Please transcribe only the lines from the one holding "2. **Stop NordVPN Service:**" through the final line of the data, both included, with no pictures.

Listed entries START

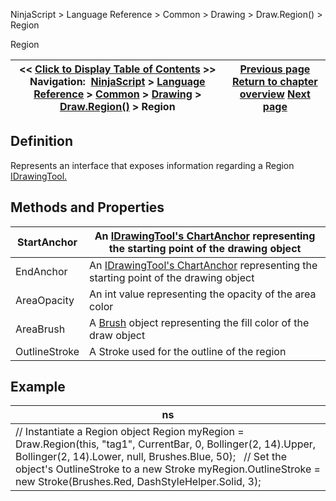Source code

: ﻿
NinjaScript \> Language Reference \> Common \> Drawing \> Draw.Region() \> Region

Region

| \<\< [Click to Display Table of Contents](region.md) \>\> **Navigation:**     [NinjaScript](ninjascript.md) \> [Language Reference](language_reference_wip.md) \> [Common](common.md) \> [Drawing](drawing.md) \> [Draw.Region()](draw_region.md) \> Region | [Previous page](draw_region.md) [Return to chapter overview](draw_region.md) [Next page](draw_regionhighlightx.md) |
| --- | --- |
## Definition
Represents an interface that exposes information regarding a Region [IDrawingTool.](idrawingtool.md)
 
## Methods and Properties

| StartAnchor | An [IDrawingTool's ChartAnchor](idrawingtool.htm#chartanchor) representing the starting point of the drawing object |
| --- | --- |
| EndAnchor | An [IDrawingTool's ChartAnchor](idrawingtool.htm#chartanchor) representing the starting point of the drawing object |
| AreaOpacity | An int value representing the opacity of the area color |
| AreaBrush | A [Brush](http://msdn.microsoft.com/en-us/library/system.windows.media.brush(v=vs.110).aspx) object representing the fill color of the draw object |
| OutlineStroke | A Stroke used for the outline of the region |
## 
## 
## Example

| ns |
| --- |
| // Instantiate a Region object Region myRegion \= Draw.Region(this, "tag1", CurrentBar, 0, Bollinger(2, 14).Upper, Bollinger(2, 14).Lower, null, Brushes.Blue, 50);    // Set the object's OutlineStroke to a new Stroke myRegion.OutlineStroke \= new Stroke(Brushes.Red, DashStyleHelper.Solid, 3); |
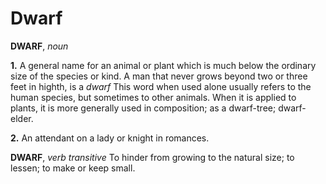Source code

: # Dwarf

**DWARF**, _noun_

**1.** A general name for an animal or plant which is much below the ordinary size of the species or kind. A man that never grows beyond two or three feet in highth, is a _dwarf_ This word when used alone usually refers to the human species, but sometimes to other animals. When it is applied to plants, it is more generally used in composition; as a dwarf-tree; dwarf-elder.

**2.** An attendant on a lady or knight in romances.

**DWARF**, _verb transitive_ To hinder from growing to the natural size; to lessen; to make or keep small.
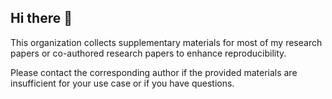 ## Hi there 👋

This organization collects supplementary materials for most of my research papers or co-authored research papers to enhance reproducibility.

Please contact the corresponding author if the provided materials are insufficient for your use case or if you have questions. 
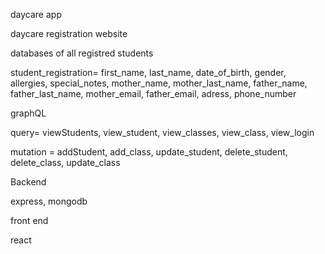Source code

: daycare app

daycare registration website

databases of all registred students

student_registration= first_name, last_name, date_of_birth, gender, allergies, special_notes, mother_name, mother_last_name, father_name, father_last_name, mother_email, father_email, adress, phone_number

graphQL

query= viewStudents, view_student, view_classes, view_class, view_login

mutation = addStudent, add_class, update_student, delete_student, delete_class, update_class

Backend

express, mongodb

front end

react

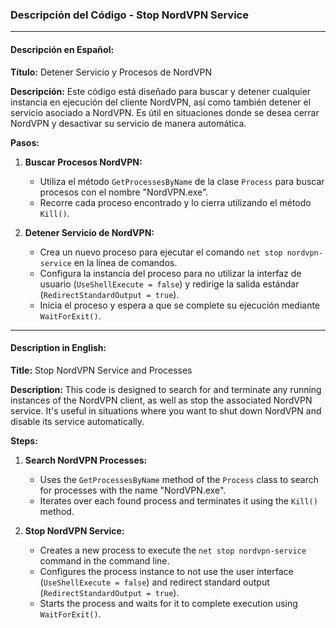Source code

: ### Descripción del Código - Stop NordVPN Service

---

#### Descripción en Español:

**Título:** Detener Servicio y Procesos de NordVPN

**Descripción:**
Este código está diseñado para buscar y detener cualquier instancia en ejecución del cliente NordVPN, así como también detener el servicio asociado a NordVPN. Es útil en situaciones donde se desea cerrar NordVPN y desactivar su servicio de manera automática.

**Pasos:**
1. **Buscar Procesos NordVPN:**
   - Utiliza el método `GetProcessesByName` de la clase `Process` para buscar procesos con el nombre "NordVPN.exe".
   - Recorre cada proceso encontrado y lo cierra utilizando el método `Kill()`.

2. **Detener Servicio de NordVPN:**
   - Crea un nuevo proceso para ejecutar el comando `net stop nordvpn-service` en la línea de comandos.
   - Configura la instancia del proceso para no utilizar la interfaz de usuario (`UseShellExecute = false`) y redirige la salida estándar (`RedirectStandardOutput = true`).
   - Inicia el proceso y espera a que se complete su ejecución mediante `WaitForExit()`.

---

#### Description in English:

**Title:** Stop NordVPN Service and Processes

**Description:**
This code is designed to search for and terminate any running instances of the NordVPN client, as well as stop the associated NordVPN service. It's useful in situations where you want to shut down NordVPN and disable its service automatically.

**Steps:**
1. **Search NordVPN Processes:**
   - Uses the `GetProcessesByName` method of the `Process` class to search for processes with the name "NordVPN.exe".
   - Iterates over each found process and terminates it using the `Kill()` method.

2. **Stop NordVPN Service:**
   - Creates a new process to execute the `net stop nordvpn-service` command in the command line.
   - Configures the process instance to not use the user interface (`UseShellExecute = false`) and redirect standard output (`RedirectStandardOutput = true`).
   - Starts the process and waits for it to complete execution using `WaitForExit()`.
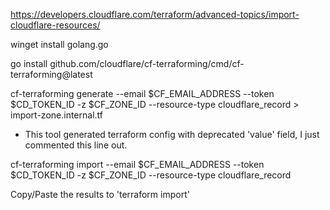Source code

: https://developers.cloudflare.com/terraform/advanced-topics/import-cloudflare-resources/

winget install golang.go

go install github.com/cloudflare/cf-terraforming/cmd/cf-terraforming@latest

cf-terraforming generate --email $CF_EMAIL_ADDRESS --token $CD_TOKEN_ID -z $CF_ZONE_ID --resource-type cloudflare_record > import-zone.internal.tf
 - This tool generated terraform config with deprecated 'value' field, I just commented this line out.

cf-terraforming import --email $CF_EMAIL_ADDRESS --token $CD_TOKEN_ID -z $CF_ZONE_ID --resource-type cloudflare_record

Copy/Paste the results to 'terraform import'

Listed entries END

Task response
2. **Stop NordVPN Service:**
   - Creates a new process to execute the `net stop nordvpn-service` command in the command line.
   - Configures the process instance to not use the user interface (`UseShellExecute = false`) and redirect standard output (`RedirectStandardOutput = true`).
   - Starts the process and waits for it to complete execution using `WaitForExit()`.
Source code

: https://developers.cloudflare.com/terraform/advanced-topics/import-cloudflare-resources/

winget install golang.go

go install github.com/cloudflare/cf-terraforming/cmd/cf-terraforming@latest

cf-terraforming generate --email $CF_EMAIL_ADDRESS --token $CD_TOKEN_ID -z $CF_ZONE_ID --resource-type cloudflare_record > import-zone.internal.tf
 - This tool generated terraform config with deprecated 'value' field, I just commented this line out.

cf-terraforming import --email $CF_EMAIL_ADDRESS --token $CD_TOKEN_ID -z $CF_ZONE_ID --resource-type cloudflare_record

Copy/Paste the results to 'terraform import'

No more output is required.